Look below for the line that contains "2002. ISBN: 9780201524888.", then copy it and each following line exactly, through and including the line that contains "5 | Dynamic".

Top of Information provided

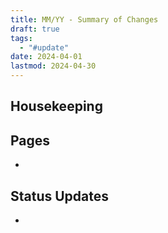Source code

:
 ```yaml
---
title: MM/YY - Summary of Changes
draft: true
tags:
  - "#update"
date: 2024-04-01
lastmod: 2024-04-30
---
```

## Housekeeping

## Pages
- 
## Status Updates
- 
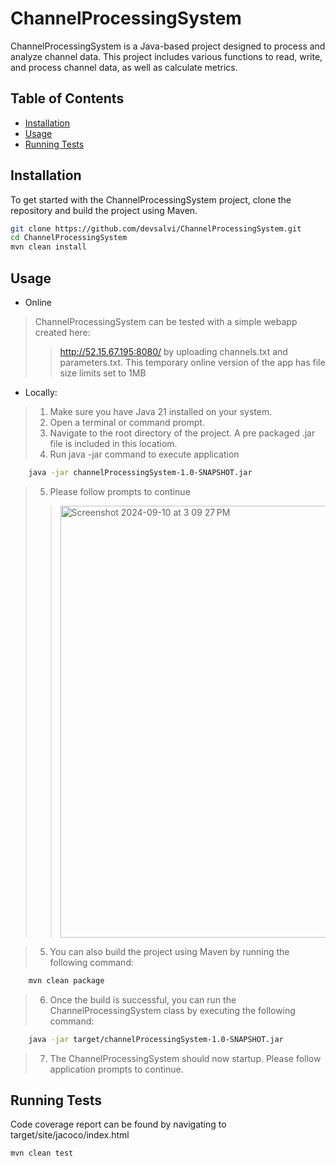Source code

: # ChannelProcessingSystem

ChannelProcessingSystem is a Java-based project designed to process and analyze channel data. This project includes various functions to read, write, and process channel data, as well as calculate metrics.

## Table of Contents

- [Installation](#installation)
- [Usage](#usage)
- [Running Tests](#running-tests)


## Installation

To get started with the ChannelProcessingSystem project, clone the repository and build the project using Maven.

```sh
git clone https://github.com/devsalvi/ChannelProcessingSystem.git
cd ChannelProcessingSystem
mvn clean install
```

## Usage
- Online
> ChannelProcessingSystem can be tested with a simple webapp created here:
>> http://52.15.67.195:8080/ by uploading channels.txt and parameters.txt.
>> This temporary online version of the app has file size limits set to 1MB

- Locally:
> 1. Make sure you have Java 21 installed on your system.
> 2. Open a terminal or command prompt.
> 3. Navigate to the root directory of the project. A pre packaged .jar file is included in this locatiom.
> 4. Run java -jar command to execute application 
>    
```sh
    java -jar channelProcessingSystem-1.0-SNAPSHOT.jar
```
> 5. Please follow prompts to continue
>> <img width="691" alt="Screenshot 2024-09-10 at 3 09 27 PM" src="https://github.com/user-attachments/assets/b02cfbff-4880-4b22-adbe-0d0705f1006b">


> 5. You can also build the project using Maven by running the following command:

```sh
    mvn clean package

```
> 6. Once the build is successful, you can run the ChannelProcessingSystem class by executing the following command:

```sh
    java -jar target/channelProcessingSystem-1.0-SNAPSHOT.jar
```

> 7. The ChannelProcessingSystem should now startup. Please follow application prompts to continue.

## Running Tests
Code coverage report can be found by navigating to target/site/jacoco/index.html

```sh
mvn clean test
```
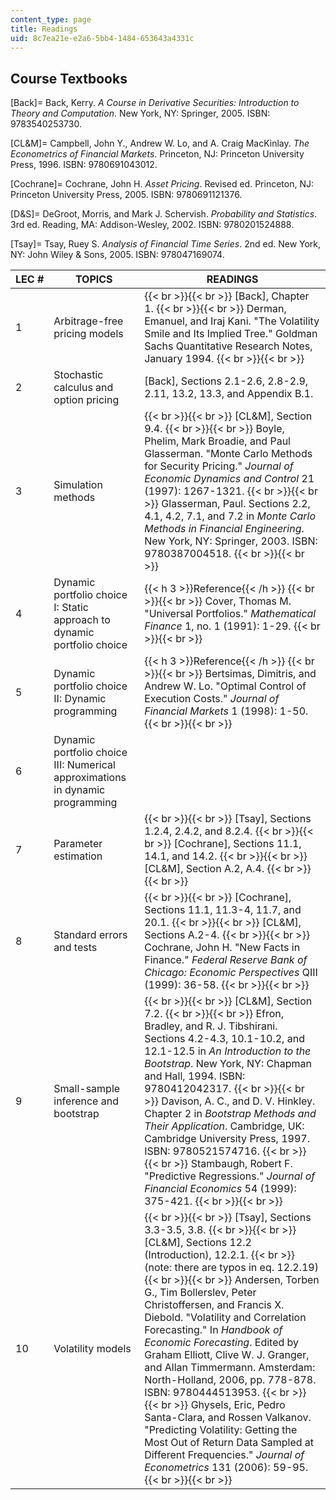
 ```yaml
---
content_type: page
title: Readings
uid: 8c7ea21e-e2a6-5bb4-1484-653643a4331c
---
```


Course Textbooks
----------------

\[Back\]= Back, Kerry. _A Course in Derivative Securities:_ _Introduction to Theory and Computation_. New York, NY: Springer, 2005. ISBN: 9783540253730.

\[CL&M\]= Campbell, John Y., Andrew W. Lo, and A. Craig MacKinlay. _The Econometrics of Financial Markets_. Princeton, NJ: Princeton University Press, 1996. ISBN: 9780691043012.

\[Cochrane\]= Cochrane, John H. _Asset Pricing_. Revised ed. Princeton, NJ: Princeton University Press, 2005. ISBN: 9780691121376.

\[D&S\]= DeGroot, Morris, and Mark J. Schervish. _Probability and Statistics_. 3rd ed. Reading, MA: Addison-Wesley, 2002. ISBN: 9780201524888.

\[Tsay\]= Tsay, Ruey S. _Analysis of Financial Time Series_. 2nd ed. New York, NY: John Wiley & Sons, 2005. ISBN: 978047169074.

| LEC # | TOPICS | READINGS |
| --- | --- | --- |
| 1 | Arbitrage-free pricing models |  {{< br >}}{{< br >}} \[Back\], Chapter 1. {{< br >}}{{< br >}} Derman, Emanuel, and Iraj Kani. "The Volatility Smile and Its Implied Tree." Goldman Sachs Quantitative Research Notes, January 1994. {{< br >}}{{< br >}}  |
| 2 | Stochastic calculus and option pricing | \[Back\], Sections 2.1-2.6, 2.8-2.9, 2.11, 13.2, 13.3, and Appendix B.1. |
| 3 | Simulation methods |  {{< br >}}{{< br >}} \[CL&M\], Section 9.4. {{< br >}}{{< br >}} Boyle, Phelim, Mark Broadie, and Paul Glasserman. "Monte Carlo Methods for Security Pricing." _Journal of Economic Dynamics and Control_ 21 (1997): 1267-1321. {{< br >}}{{< br >}} Glasserman, Paul. Sections 2.2, 4.1, 4.2, 7.1, and 7.2 in _Monte Carlo Methods in Financial Engineering_. New York, NY: Springer, 2003. ISBN: 9780387004518. {{< br >}}{{< br >}}  |
| 4 | Dynamic portfolio choice I: Static approach to dynamic portfolio choice | {{< h 3 >}}Reference{{< /h >}} {{< br >}}{{< br >}} Cover, Thomas M. "Universal Portfolios." _Mathematical Finance_ 1, no. 1 (1991): 1-29. {{< br >}}{{< br >}}  |
| 5 | Dynamic portfolio choice II: Dynamic programming | {{< h 3 >}}Reference{{< /h >}} {{< br >}}{{< br >}} Bertsimas, Dimitris, and Andrew W. Lo. "Optimal Control of Execution Costs." _Journal of Financial Markets_ 1 (1998): 1-50. {{< br >}}{{< br >}}  |
| 6 | Dynamic portfolio choice III: Numerical approximations in dynamic programming | &nbsp; |
| 7 | Parameter estimation |  {{< br >}}{{< br >}} \[Tsay\], Sections 1.2.4, 2.4.2, and 8.2.4. {{< br >}}{{< br >}} \[Cochrane\], Sections 11.1, 14.1, and 14.2. {{< br >}}{{< br >}} \[CL&M\], Section A.2, A.4. {{< br >}}{{< br >}}  |
| 8 | Standard errors and tests |  {{< br >}}{{< br >}} \[Cochrane\], Sections 11.1, 11.3-4, 11.7, and 20.1. {{< br >}}{{< br >}} \[CL&M\], Sections A.2-4. {{< br >}}{{< br >}} Cochrane, John H. "New Facts in Finance." _Federal Reserve Bank of Chicago: Economic Perspectives_ QIII (1999): 36-58. {{< br >}}{{< br >}}  |
| 9 | Small-sample inference and bootstrap |  {{< br >}}{{< br >}} \[CL&M\], Section 7.2. {{< br >}}{{< br >}} Efron, Bradley, and R. J. Tibshirani. Sections 4.2-4.3, 10.1-10.2, and 12.1-12.5 in _An Introduction to the Bootstrap_. New York, NY: Chapman and Hall, 1994. ISBN: 9780412042317. {{< br >}}{{< br >}} Davison, A. C., and D. V. Hinkley. Chapter 2 in _Bootstrap Methods and Their Application_. Cambridge, UK: Cambridge University Press, 1997. ISBN: 9780521574716. {{< br >}}{{< br >}} Stambaugh, Robert F. "Predictive Regressions." _Journal of Financial Economics_ 54 (1999): 375-421. {{< br >}}{{< br >}}  |
| 10 | Volatility models |  {{< br >}}{{< br >}} \[Tsay\], Sections 3.3-3.5, 3.8. {{< br >}}{{< br >}} \[CL&M\], Sections 12.2 (Introduction), 12.2.1.  {{< br >}}(note: there are typos in eq. 12.2.19) {{< br >}}{{< br >}} Andersen, Torben G., Tim Bollerslev, Peter Christoffersen, and Francis X. Diebold. "Volatility and Correlation Forecasting." In _Handbook of Economic Forecasting_. Edited by Graham Elliott, Clive W. J. Granger, and Allan Timmermann. Amsterdam: North-Holland, 2006, pp. 778-878. ISBN: 9780444513953. {{< br >}}{{< br >}} Ghysels, Eric, Pedro Santa-Clara, and Rossen Valkanov. "Predicting Volatility: Getting the Most Out of Return Data Sampled at Different Frequencies." _Journal of Econometrics_ 131 (2006): 59-95. {{< br >}}{{< br >}}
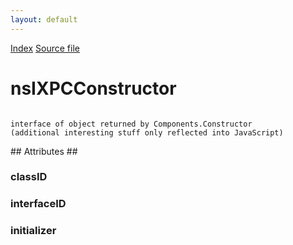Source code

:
 ```yaml
---
layout: default
---
```

<div id='links'><a href="../index.html">Index</a>
<a href="http://dxr.mozilla.org/mozilla-central/source/js/xpconnect/idl/xpccomponents.idl">Source file</a>
</div>

# nsIXPCConstructor #
<code>  
interface of object returned by Components.Constructor  
(additional interesting stuff only reflected into JavaScript)  
  
</code>
## Attributes ##

### classID ###

### interfaceID ###

### initializer ###
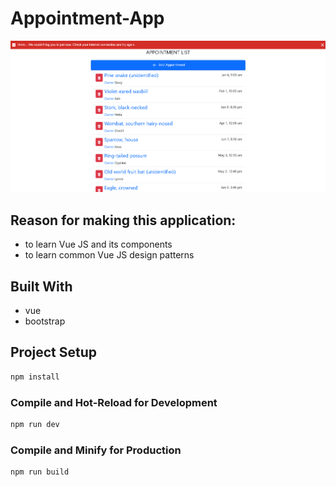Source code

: # Appointment-App

![My Image](/hero.png)

## Reason for making this application:
- to learn Vue JS and its components
- to learn common Vue JS design patterns

## Built With
- vue
- bootstrap


## Project Setup

```sh
npm install
```

### Compile and Hot-Reload for Development

```sh
npm run dev
```

### Compile and Minify for Production

```sh
npm run build
```
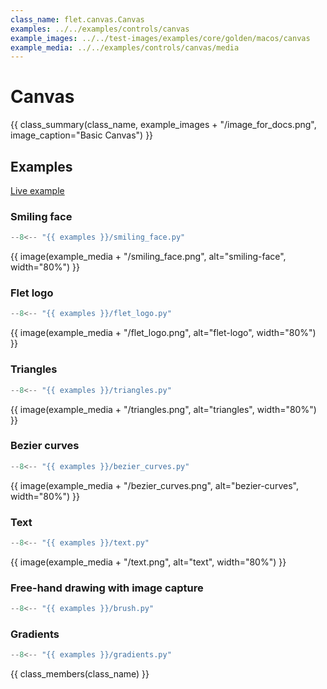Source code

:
 ```yaml
---
class_name: flet.canvas.Canvas
examples: ../../examples/controls/canvas
example_images: ../../test-images/examples/core/golden/macos/canvas
example_media: ../../examples/controls/canvas/media
---
```


# Canvas

{{ class_summary(class_name, example_images + "/image_for_docs.png", image_caption="Basic Canvas") }}

## Examples

[Live example](https://flet-controls-gallery.fly.dev/displays/canvas)

### Smiling face

```python
--8<-- "{{ examples }}/smiling_face.py"
```

{{ image(example_media + "/smiling_face.png", alt="smiling-face", width="80%") }}


### Flet logo

```python
--8<-- "{{ examples }}/flet_logo.py"
```

{{ image(example_media + "/flet_logo.png", alt="flet-logo", width="80%") }}


### Triangles

```python
--8<-- "{{ examples }}/triangles.py"
```

{{ image(example_media + "/triangles.png", alt="triangles", width="80%") }}


### Bezier curves

```python
--8<-- "{{ examples }}/bezier_curves.py"
```

{{ image(example_media + "/bezier_curves.png", alt="bezier-curves", width="80%") }}


### Text

```python
--8<-- "{{ examples }}/text.py"
```

{{ image(example_media + "/text.png", alt="text", width="80%") }}


### Free-hand drawing with image capture

```python
--8<-- "{{ examples }}/brush.py"
```

### Gradients

```python
--8<-- "{{ examples }}/gradients.py"
```

{{ class_members(class_name) }}
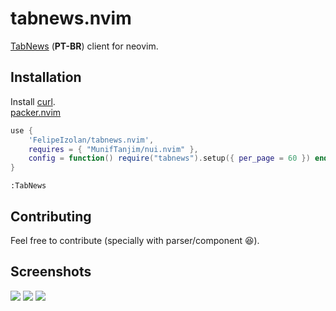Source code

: # tabnews.nvim

[TabNews](https://www.tabnews.com.br/) (**PT-BR**) client for neovim.


## Installation

Install [curl](https://curl.se/download.html).\
[packer.nvim](https://github.com/wbthomason/packer.nvim)

```lua
use {
    'FelipeIzolan/tabnews.nvim',
    requires = { "MunifTanjim/nui.nvim" },
    config = function() require("tabnews").setup({ per_page = 60 }) end
}
```

```
:TabNews
```

## Contributing
Feel free to contribute (specially with parser/component 😆).

## Screenshots

![](https://user-images.githubusercontent.com/80170121/207524427-97b2e7a4-164e-4a33-86cc-b4db4bab6690.png)
![](https://user-images.githubusercontent.com/80170121/207524469-a029dd82-b14d-42a6-8987-1a965e93c359.png)
![](https://user-images.githubusercontent.com/80170121/207531234-9060c9c7-6123-4426-862f-be78361f73ed.png)
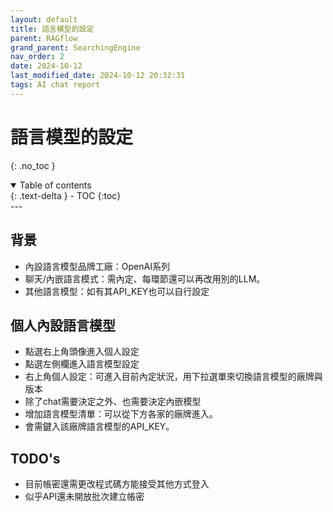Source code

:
 ```yaml
---
layout: default
title: 語言模型的設定
parent: RAGflow
grand_parent: SearchingEngine
nav_order: 2
date: 2024-10-12 
last_modified_date: 2024-10-12 20:32:31
tags: AI chat report
---
```


# 語言模型的設定
{: .no_toc }

<details open markdown="block">
  <summary>
    Table of contents
  </summary>
  {: .text-delta }
- TOC
{:toc}
</details>
---

## 背景

- 內設語言模型品牌工廠：OpenAI系列
- 聊天/內嵌語言模式：需內定、每環節還可以再改用別的LLM。
- 其他語言模型：如有其API_KEY也可以自行設定

## 個人內設語言模型

- 點選右上角頭像進入個人設定
- 點選左側欄進入語言模型設定
- 右上角個人設定：可進入目前內定狀況，用下拉選單來切換語言模型的廠牌與版本
- 除了chat需要決定之外、也需要決定內嵌模型
- 增加語言模型清單：可以從下方各家的廠牌進入。
- 會需鍵入該廠牌語言模型的API_KEY。

## TODO's

- 目前帳密還需更改程式碼方能接受其他方式登入
- 似乎API還未開放批次建立帳密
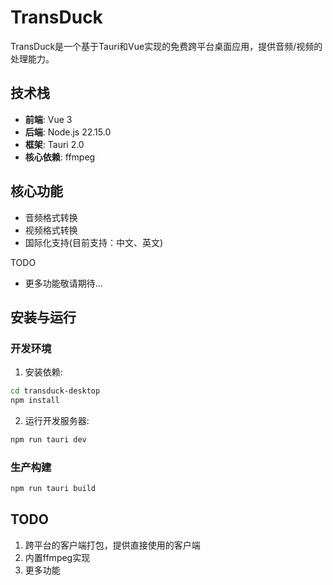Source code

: # TransDuck

TransDuck是一个基于Tauri和Vue实现的免费跨平台桌面应用，提供音频/视频的处理能力。

## 技术栈

- **前端**: Vue 3
- **后端**: Node.js 22.15.0
- **框架**: Tauri 2.0
- **核心依赖**: ffmpeg 

## 核心功能

- 音频格式转换
- 视频格式转换
- 国际化支持(目前支持：中文、英文)

TODO
- 更多功能敬请期待...

## 安装与运行

### 开发环境

1. 安装依赖:

```bash
cd transduck-desktop
npm install
```

2. 运行开发服务器:

```bash
npm run tauri dev
```

### 生产构建

```bash
npm run tauri build
```

## TODO

1. 跨平台的客户端打包，提供直接使用的客户端
2. 内置ffmpeg实现
3. 更多功能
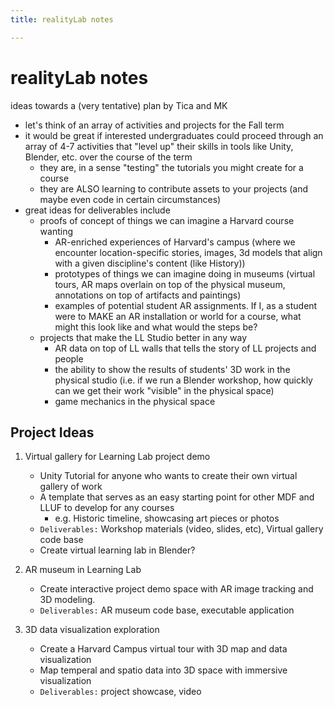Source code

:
 ```yaml
---
title: realityLab notes

---
```


# realityLab notes


ideas towards a (very tentative) plan by Tica and MK


* let's think of an array of activities and projects for the Fall term
* it would be great if interested undergraduates could proceed through an array of 4-7 activities that "level up" their skills in tools like Unity, Blender, etc. over the course of the term
    * they are, in a sense "testing" the tutorials you might create for a course
    * they are ALSO learning to contribute assets to your projects (and maybe even code in certain circumstances)
* great ideas for deliverables include
    * proofs of concept of things we can imagine a Harvard course wanting
        * AR-enriched experiences of Harvard's campus (where we encounter location-specific stories, images, 3d models that align with a given discipline's content (like History))
        * prototypes of things we can imagine doing in museums (virtual tours, AR maps overlain on top of the physical museum, annotations on top of artifacts and paintings)
        * examples of potential student AR assignments. If I, as a student were to MAKE an AR installation or world for a course, what might this look like and what would the steps be?
    * projects that make the LL Studio better in any way
        * AR data on top of LL walls that tells the story of LL projects and people
        * the ability to show the results of students' 3D work in the physical studio (i.e. if we run a Blender workshop, how quickly can we get their work "visible" in the physical space)
        * game mechanics in the physical space


## Project Ideas
1. Virtual gallery for Learning Lab project demo
    * Unity Tutorial for anyone who wants to create their own virtual gallery of work
    * A template that serves as an easy starting point for other MDF and LLUF to develop for any courses
        * e.g. Historic timeline, showcasing art pieces or photos
    * `Deliverables:` Workshop materials (video, slides, etc), Virtual gallery code base
    * Create virtual learning lab in Blender?

2. AR museum in Learning Lab
    * Create interactive project demo space with AR image tracking and 3D modeling.
    * `Deliverables:` AR museum code base, executable application

3. 3D data visualization exploration
    * Create a Harvard Campus virtual tour with 3D map and data visualization 
    * Map temperal and spatio data into 3D space with immersive visualization
    * `Deliverables:` project showcase, video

Bottom of Information provided

Exercise response
\[D&S\]= DeGroot, Morris, and Mark J. Schervish. _Probability and Statistics_. 3rd ed. Reading, MA: Addison-Wesley, 2002. ISBN: 9780201524888.

\[Tsay\]= Tsay, Ruey S. _Analysis of Financial Time Series_. 2nd ed. New York, NY: John Wiley & Sons, 2005. ISBN: 978047169074.

| LEC # | TOPICS | READINGS |
| --- | --- | --- |
| 1 | Arbitrage-free pricing models |  {{< br >}}{{< br >}} \[Back\], Chapter 1. {{< br >}}{{< br >}} Derman, Emanuel, and Iraj Kani. "The Volatility Smile and Its Implied Tree." Goldman Sachs Quantitative Research Notes, January 1994. {{< br >}}{{< br >}}  |
| 2 | Stochastic calculus and option pricing | \[Back\], Sections 2.1-2.6, 2.8-2.9, 2.11, 13.2, 13.3, and Appendix B.1. |
| 3 | Simulation methods |  {{< br >}}{{< br >}} \[CL&M\], Section 9.4. {{< br >}}{{< br >}} Boyle, Phelim, Mark Broadie, and Paul Glasserman. "Monte Carlo Methods for Security Pricing." _Journal of Economic Dynamics and Control_ 21 (1997): 1267-1321. {{< br >}}{{< br >}} Glasserman, Paul. Sections 2.2, 4.1, 4.2, 7.1, and 7.2 in _Monte Carlo Methods in Financial Engineering_. New York, NY: Springer, 2003. ISBN: 9780387004518. {{< br >}}{{< br >}}  |
| 4 | Dynamic portfolio choice I: Static approach to dynamic portfolio choice | {{< h 3 >}}Reference{{< /h >}} {{< br >}}{{< br >}} Cover, Thomas M. "Universal Portfolios." _Mathematical Finance_ 1, no. 1 (1991): 1-29. {{< br >}}{{< br >}}  |
| 5 | Dynamic portfolio choice II: Dynamic programming | {{< h 3 >}}Reference{{< /h >}} {{< br >}}{{< br >}} Bertsimas, Dimitris, and Andrew W. Lo. "Optimal Control of Execution Costs." _Journal of Financial Markets_ 1 (1998): 1-50. {{< br >}}{{< br >}}  |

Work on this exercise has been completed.